◆ WHAT NEEDS TO BE DONE ◆
Write out, unaltered, each line from the top of the records below down to the line where "in meinem Herzen." appears, that line included.

(Stored data entries)
>>>>

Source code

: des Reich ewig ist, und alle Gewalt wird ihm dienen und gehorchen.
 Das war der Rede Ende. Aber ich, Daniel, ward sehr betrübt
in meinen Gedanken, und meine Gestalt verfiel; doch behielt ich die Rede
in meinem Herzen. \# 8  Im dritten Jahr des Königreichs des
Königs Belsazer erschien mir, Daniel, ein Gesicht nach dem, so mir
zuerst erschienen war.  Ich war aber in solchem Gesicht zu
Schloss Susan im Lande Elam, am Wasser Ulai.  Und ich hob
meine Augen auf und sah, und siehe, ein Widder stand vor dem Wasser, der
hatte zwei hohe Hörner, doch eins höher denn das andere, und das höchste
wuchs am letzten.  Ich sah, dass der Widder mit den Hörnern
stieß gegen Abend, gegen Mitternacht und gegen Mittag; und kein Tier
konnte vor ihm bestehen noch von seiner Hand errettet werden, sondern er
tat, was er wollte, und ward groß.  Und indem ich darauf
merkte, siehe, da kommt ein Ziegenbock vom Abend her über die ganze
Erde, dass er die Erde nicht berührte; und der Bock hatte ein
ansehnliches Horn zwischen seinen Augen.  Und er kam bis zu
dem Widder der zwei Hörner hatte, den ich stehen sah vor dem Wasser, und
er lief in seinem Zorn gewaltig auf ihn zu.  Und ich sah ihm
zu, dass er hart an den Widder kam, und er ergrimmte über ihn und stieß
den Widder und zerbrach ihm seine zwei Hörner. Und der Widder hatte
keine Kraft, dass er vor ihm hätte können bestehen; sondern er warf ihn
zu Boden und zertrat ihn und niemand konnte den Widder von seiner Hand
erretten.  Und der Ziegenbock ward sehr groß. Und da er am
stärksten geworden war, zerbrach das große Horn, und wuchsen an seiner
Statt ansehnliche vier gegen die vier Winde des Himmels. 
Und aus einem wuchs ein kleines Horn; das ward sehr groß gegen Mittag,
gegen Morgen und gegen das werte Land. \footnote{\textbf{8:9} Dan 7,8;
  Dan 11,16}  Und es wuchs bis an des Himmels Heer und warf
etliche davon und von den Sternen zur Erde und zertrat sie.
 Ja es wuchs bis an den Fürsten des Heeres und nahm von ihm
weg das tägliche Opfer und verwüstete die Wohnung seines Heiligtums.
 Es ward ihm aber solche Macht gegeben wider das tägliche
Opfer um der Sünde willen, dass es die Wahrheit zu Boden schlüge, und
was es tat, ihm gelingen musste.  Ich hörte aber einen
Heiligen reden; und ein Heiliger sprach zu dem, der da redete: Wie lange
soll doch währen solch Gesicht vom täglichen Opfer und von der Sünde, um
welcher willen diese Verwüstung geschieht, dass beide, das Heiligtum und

<<<<

◆ EXERCISE SOLUTION ◆
Source code

: des Reich ewig ist, und alle Gewalt wird ihm dienen und gehorchen.
 Das war der Rede Ende. Aber ich, Daniel, ward sehr betrübt
in meinen Gedanken, und meine Gestalt verfiel; doch behielt ich die Rede
in meinem Herzen. \# 8  Im dritten Jahr des Königreichs des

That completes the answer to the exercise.